WHAT IS BEING ASKED - Scan the entries for lines with the word "OrderDate" and copy those lines.

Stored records
_ _ _ _ _ _ _

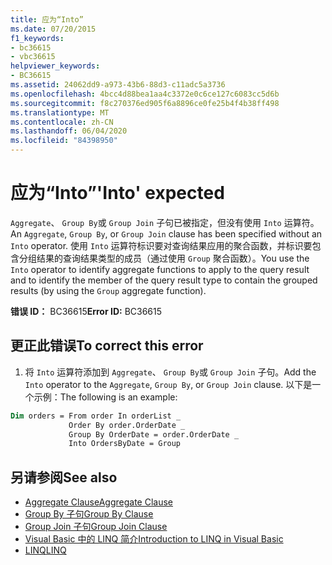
 ```yaml
---
title: 应为“Into”
ms.date: 07/20/2015
f1_keywords:
- bc36615
- vbc36615
helpviewer_keywords:
- BC36615
ms.assetid: 24062dd9-a973-43b6-88d3-c11adc5a3736
ms.openlocfilehash: 4bcc4d88bea1aa4c3372e0c6ce127c6083cc5d6b
ms.sourcegitcommit: f8c270376ed905f6a8896ce0fe25b4f4b38ff498
ms.translationtype: MT
ms.contentlocale: zh-CN
ms.lasthandoff: 06/04/2020
ms.locfileid: "84398950"
---
```

# <a name="into-expected"></a><span data-ttu-id="c870e-102">应为“Into”</span><span class="sxs-lookup"><span data-stu-id="c870e-102">'Into' expected</span></span>
<span data-ttu-id="c870e-103">`Aggregate`、 `Group By`或 `Group Join` 子句已被指定，但没有使用 `Into` 运算符。</span><span class="sxs-lookup"><span data-stu-id="c870e-103">An `Aggregate`, `Group By`, or `Group Join` clause has been specified without an `Into` operator.</span></span> <span data-ttu-id="c870e-104">使用 `Into` 运算符标识要对查询结果应用的聚合函数，并标识要包含分组结果的查询结果类型的成员（通过使用 `Group` 聚合函数）。</span><span class="sxs-lookup"><span data-stu-id="c870e-104">You use the `Into` operator to identify aggregate functions to apply to the query result and to identify the member of the query result type to contain the grouped results (by using the `Group` aggregate function).</span></span>  
  
 <span data-ttu-id="c870e-105">**错误 ID：** BC36615</span><span class="sxs-lookup"><span data-stu-id="c870e-105">**Error ID:** BC36615</span></span>  
  
## <a name="to-correct-this-error"></a><span data-ttu-id="c870e-106">更正此错误</span><span class="sxs-lookup"><span data-stu-id="c870e-106">To correct this error</span></span>  

1. <span data-ttu-id="c870e-107">将 `Into` 运算符添加到 `Aggregate`、 `Group By`或 `Group Join` 子句。</span><span class="sxs-lookup"><span data-stu-id="c870e-107">Add the `Into` operator to the `Aggregate`, `Group By`, or `Group Join` clause.</span></span> <span data-ttu-id="c870e-108">以下是一个示例：</span><span class="sxs-lookup"><span data-stu-id="c870e-108">The following is an example:</span></span>  

```vb  
Dim orders = From order In orderList _  
             Order By order.OrderDate _  
             Group By OrderDate = order.OrderDate _  
             Into OrdersByDate = Group  
```  
  
## <a name="see-also"></a><span data-ttu-id="c870e-109">另请参阅</span><span class="sxs-lookup"><span data-stu-id="c870e-109">See also</span></span>

- [<span data-ttu-id="c870e-110">Aggregate Clause</span><span class="sxs-lookup"><span data-stu-id="c870e-110">Aggregate Clause</span></span>](../language-reference/queries/aggregate-clause.md)
- [<span data-ttu-id="c870e-111">Group By 子句</span><span class="sxs-lookup"><span data-stu-id="c870e-111">Group By Clause</span></span>](../language-reference/queries/group-by-clause.md)
- [<span data-ttu-id="c870e-112">Group Join 子句</span><span class="sxs-lookup"><span data-stu-id="c870e-112">Group Join Clause</span></span>](../language-reference/queries/group-join-clause.md)
- [<span data-ttu-id="c870e-113">Visual Basic 中的 LINQ 简介</span><span class="sxs-lookup"><span data-stu-id="c870e-113">Introduction to LINQ in Visual Basic</span></span>](../programming-guide/language-features/linq/introduction-to-linq.md)
- [<span data-ttu-id="c870e-114">LINQ</span><span class="sxs-lookup"><span data-stu-id="c870e-114">LINQ</span></span>](../programming-guide/language-features/linq/index.md)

_ _ _ _ _ _ _

OUTPUT OF THE TASK -
             Order By order.OrderDate _  
             Group By OrderDate = order.OrderDate _  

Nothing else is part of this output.